El justicialismo dio un paso más en su ofensiva para rechazar la convocatoria a sesiones extraordinarias propuesta por el Poder Ejecutivo, y aprobó en la comisión de Asuntos Constitucionales del Senado un dictamen que prorroga las sesiones ordinarias del cuerpo.
El paso no es menor si se tiene en cuenta que la prórroga de ordinarias implicaría un duro golpe al Poder Ejecutivo y a la gestión del presidente Fernando De la Rúa, que perdería la facultad de controlar el temario de debate del Congreso durante el período de extraordinarias. Es que, de hecho, el decreto con la convocatoria a extraordinarias perdería sentido ya que le extensión de las ordinarias facultaría al Congreso a manejar su agenda de trabajo sin necesidad de ceñirse a los temas que habilita el Poder Ejecutivo.
La movida tomó por sorpresa al radicalismo que, a pesar de poner lo mejor del bloque en la comisión, no pudo evitar que la amplia mayoría de 14 miembros que ostenta el PJ impusiera su criterio y emitiera despacho.

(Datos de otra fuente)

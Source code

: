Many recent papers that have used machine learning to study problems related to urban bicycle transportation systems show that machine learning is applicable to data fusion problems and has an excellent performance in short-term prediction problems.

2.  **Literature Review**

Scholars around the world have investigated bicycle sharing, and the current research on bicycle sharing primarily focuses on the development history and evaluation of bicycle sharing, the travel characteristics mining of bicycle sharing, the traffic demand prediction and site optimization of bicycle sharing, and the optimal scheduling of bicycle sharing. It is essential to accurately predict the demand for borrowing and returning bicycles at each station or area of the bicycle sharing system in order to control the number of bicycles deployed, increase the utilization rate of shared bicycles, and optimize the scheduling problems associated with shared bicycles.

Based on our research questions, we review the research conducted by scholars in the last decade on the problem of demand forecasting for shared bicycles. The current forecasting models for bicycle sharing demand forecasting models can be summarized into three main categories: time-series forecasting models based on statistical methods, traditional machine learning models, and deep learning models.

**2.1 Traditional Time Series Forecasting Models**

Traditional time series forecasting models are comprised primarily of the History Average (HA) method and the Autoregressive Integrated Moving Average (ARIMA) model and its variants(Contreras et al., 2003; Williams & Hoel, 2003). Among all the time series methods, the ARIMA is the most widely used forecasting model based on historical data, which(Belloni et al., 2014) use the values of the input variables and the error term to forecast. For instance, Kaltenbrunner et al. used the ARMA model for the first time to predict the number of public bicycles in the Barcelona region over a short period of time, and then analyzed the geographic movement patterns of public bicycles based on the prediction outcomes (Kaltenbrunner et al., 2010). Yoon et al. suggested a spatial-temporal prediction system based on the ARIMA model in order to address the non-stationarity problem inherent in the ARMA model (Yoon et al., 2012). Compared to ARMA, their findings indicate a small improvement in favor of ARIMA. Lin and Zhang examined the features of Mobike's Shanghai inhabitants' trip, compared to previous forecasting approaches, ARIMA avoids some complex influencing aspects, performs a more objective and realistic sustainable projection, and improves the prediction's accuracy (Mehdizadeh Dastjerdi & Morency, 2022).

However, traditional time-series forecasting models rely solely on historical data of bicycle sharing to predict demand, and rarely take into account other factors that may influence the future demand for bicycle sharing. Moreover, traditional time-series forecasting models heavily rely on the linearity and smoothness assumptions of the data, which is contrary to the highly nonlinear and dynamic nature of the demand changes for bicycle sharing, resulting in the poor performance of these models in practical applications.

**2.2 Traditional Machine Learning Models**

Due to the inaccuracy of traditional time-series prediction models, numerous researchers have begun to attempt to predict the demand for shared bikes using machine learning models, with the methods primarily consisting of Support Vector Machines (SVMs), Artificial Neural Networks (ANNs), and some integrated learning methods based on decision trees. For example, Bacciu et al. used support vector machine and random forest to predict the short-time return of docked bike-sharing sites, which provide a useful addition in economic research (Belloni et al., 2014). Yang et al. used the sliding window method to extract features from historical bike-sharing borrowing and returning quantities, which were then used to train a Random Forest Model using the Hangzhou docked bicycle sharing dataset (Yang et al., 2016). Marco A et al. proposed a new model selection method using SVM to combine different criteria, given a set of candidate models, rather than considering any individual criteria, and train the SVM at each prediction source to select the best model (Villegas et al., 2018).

El Gobierno respondió por la tarde con otra jugada: el presidente firmó un decreto para llevar la convocatoria a sesiones extraordinarias hasta el 28 de febrero, esto es, cubrir todo el período de inactividad habitual del Congreso.
La administración delarruista pretende que sean extraordinarias las sesiones porque en ese caso el Congreso sólo puede tratar unos pocos temas, entre los que figura el Presupuesto Nacional 2002, la ley de Coparticipación Federal y la aprobación de tratados internacionales. El temario del Gobierno incluye, además, la autorización al Presidente para ausentarse del país y la prórroga de la vigencia del impuesto a las Ganancias y Bienes Personales, que vencen el 31 de diciembre próximo.
Por su parte, en la Cámara de Diputados el justicialismo ya comenzó a dar sus primeros pasos para acompañar la movida de sus compañeros del Senado, al presentar un proyecto de características similares y comenzar a integrar la comisión de Asuntos Constitucionales para tratar la iniciativa. No obstante, este último paso recién estaría finalizado la semana próxima, ya que la actividad en la Cámara baja se vio fuertemente resentida por el paro nacional dispuesto por las centrales obreras contra las medidas económicas del Gobierno.
Sin embargo, el paro no fue impedimento para los senadores peronistas que avanzaron con su estrategia de acorralar al Gobierno y reunieron de apuro a la comisión de Asuntos Constitucionales, presidida por Cristina Fernández de Kirchner (Santa cruz), para emitir dictamen a la prórroga de ordinarias.
La jugada fue más que veloz, ya que la comunicación de la convocatoria a la comisión fue transmitida al PJ a última hora del miércoles, lo que obligó a la UCR a acelerar la designación de sus miembros en el cuerpo.
El debate estuvo acaparado por el duelo verbal entre peronistas y radicales: los primeros decididos a firmar dictamen, mientras que los hombres del UCR -estuvieron Raúl Alfonsín, Raúl Baglini, Jorge Agúndez-, trataron de evitar lo inevitable, que la mayoría peronista imponga su número y su criterio. Es que además de la discusión política, los representantes del justicialismo y de la UCR enfrentaron sus posiciones de interpretación constitucional respecto de la facultad del cuerpo para autoprorrogar las sesiones ordinarias.
Así, en un duro esgrima político el PJ impulsó su proyecto aduciendo que la posibilidad de autoprorrogar las ordinarias es una "facultad implícita" del Poder Legislativo, contemplada en el inciso 32 del artículo 75 de la Constitución Nacional.